- AIM OF THE TASK:
Look through the material beneath and copy each line with the word "mydrive".

*** Begin section ***

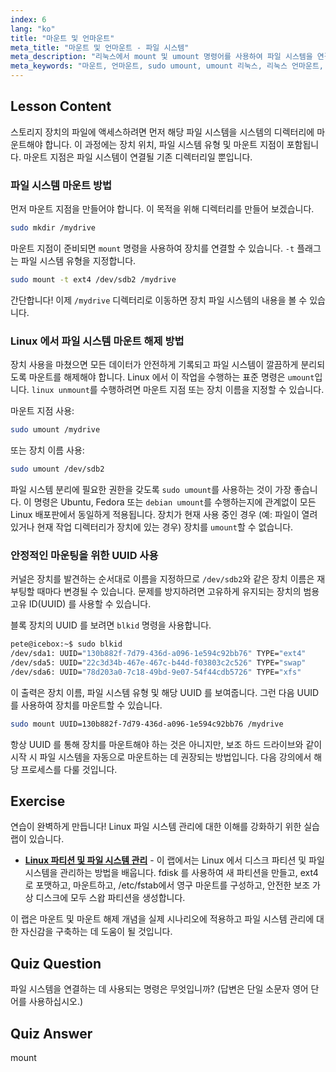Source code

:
 ```yaml
---
index: 6
lang: "ko"
title: "마운트 및 언마운트"
meta_title: "마운트 및 언마운트 - 파일 시스템"
meta_description: "리눅스에서 mount 및 umount 명령어를 사용하여 파일 시스템을 연결하고 분리하는 방법을 알아보세요. 이 가이드는 장치 마운트, 안전한 리눅스 언마운트를 위한 sudo umount 프로세스, UUID 사용법을 다룹니다."
meta_keywords: "마운트, 언마운트, sudo umount, umount 리눅스, 리눅스 언마운트, 데비안 언마운트, 파일 시스템 마운트, 장치 언마운트, 리눅스 UUID, 마운트 지점"
---
```


## Lesson Content

스토리지 장치의 파일에 액세스하려면 먼저 해당 파일 시스템을 시스템의 디렉터리에 마운트해야 합니다. 이 과정에는 장치 위치, 파일 시스템 유형 및 마운트 지점이 포함됩니다. 마운트 지점은 파일 시스템이 연결될 기존 디렉터리일 뿐입니다.

### 파일 시스템 마운트 방법

먼저 마운트 지점을 만들어야 합니다. 이 목적을 위해 디렉터리를 만들어 보겠습니다.

```bash
sudo mkdir /mydrive
```

마운트 지점이 준비되면 `mount` 명령을 사용하여 장치를 연결할 수 있습니다. `-t` 플래그는 파일 시스템 유형을 지정합니다.

```bash
sudo mount -t ext4 /dev/sdb2 /mydrive
```

간단합니다! 이제 `/mydrive` 디렉터리로 이동하면 장치 파일 시스템의 내용을 볼 수 있습니다.

### Linux 에서 파일 시스템 마운트 해제 방법

장치 사용을 마쳤으면 모든 데이터가 안전하게 기록되고 파일 시스템이 깔끔하게 분리되도록 마운트를 해제해야 합니다. Linux 에서 이 작업을 수행하는 표준 명령은 `umount`입니다. `linux unmount`를 수행하려면 마운트 지점 또는 장치 이름을 지정할 수 있습니다.

마운트 지점 사용:

```bash
sudo umount /mydrive
```

또는 장치 이름 사용:

```bash
sudo umount /dev/sdb2
```

파일 시스템 분리에 필요한 권한을 갖도록 `sudo umount`를 사용하는 것이 가장 좋습니다. 이 명령은 Ubuntu, Fedora 또는 `debian umount`를 수행하는지에 관계없이 모든 Linux 배포판에서 동일하게 적용됩니다. 장치가 현재 사용 중인 경우 (예: 파일이 열려 있거나 현재 작업 디렉터리가 장치에 있는 경우) 장치를 `umount`할 수 없습니다.

### 안정적인 마운팅을 위한 UUID 사용

커널은 장치를 발견하는 순서대로 이름을 지정하므로 `/dev/sdb2`와 같은 장치 이름은 재부팅할 때마다 변경될 수 있습니다. 문제를 방지하려면 고유하게 유지되는 장치의 범용 고유 ID(UUID) 를 사용할 수 있습니다.

블록 장치의 UUID 를 보려면 `blkid` 명령을 사용합니다.

```bash
pete@icebox:~$ sudo blkid
/dev/sda1: UUID="130b882f-7d79-436d-a096-1e594c92bb76" TYPE="ext4"
/dev/sda5: UUID="22c3d34b-467e-467c-b44d-f03803c2c526" TYPE="swap"
/dev/sda6: UUID="78d203a0-7c18-49bd-9e07-54f44cdb5726" TYPE="xfs"
```

이 출력은 장치 이름, 파일 시스템 유형 및 해당 UUID 를 보여줍니다. 그런 다음 UUID 를 사용하여 장치를 마운트할 수 있습니다.

```bash
sudo mount UUID=130b882f-7d79-436d-a096-1e594c92bb76 /mydrive
```

항상 UUID 를 통해 장치를 마운트해야 하는 것은 아니지만, 보조 하드 드라이브와 같이 시작 시 파일 시스템을 자동으로 마운트하는 데 권장되는 방법입니다. 다음 강의에서 해당 프로세스를 다룰 것입니다.

## Exercise

연습이 완벽하게 만듭니다! Linux 파일 시스템 관리에 대한 이해를 강화하기 위한 실습 랩이 있습니다.

- **[Linux 파티션 및 파일 시스템 관리](https://labex.io/ko/labs/comptia-manage-linux-partitions-and-filesystems-590845)** - 이 랩에서는 Linux 에서 디스크 파티션 및 파일 시스템을 관리하는 방법을 배웁니다. fdisk 를 사용하여 새 파티션을 만들고, ext4 로 포맷하고, 마운트하고, /etc/fstab에서 영구 마운트를 구성하고, 안전한 보조 가상 디스크에 모두 스왑 파티션을 생성합니다.

이 랩은 마운트 및 마운트 해제 개념을 실제 시나리오에 적용하고 파일 시스템 관리에 대한 자신감을 구축하는 데 도움이 될 것입니다.

## Quiz Question

파일 시스템을 연결하는 데 사용되는 명령은 무엇입니까? (답변은 단일 소문자 영어 단어를 사용하십시오.)

## Quiz Answer

mount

*** End section ***

- OUTPUT FOR THIS EXERCISE:
sudo mkdir /mydrive
sudo mount -t ext4 /dev/sdb2 /mydrive
간단합니다! 이제 `/mydrive` 디렉터리로 이동하면 장치 파일 시스템의 내용을 볼 수 있습니다.
sudo umount /mydrive
sudo mount UUID=130b882f-7d79-436d-a096-1e594c92bb76 /mydrive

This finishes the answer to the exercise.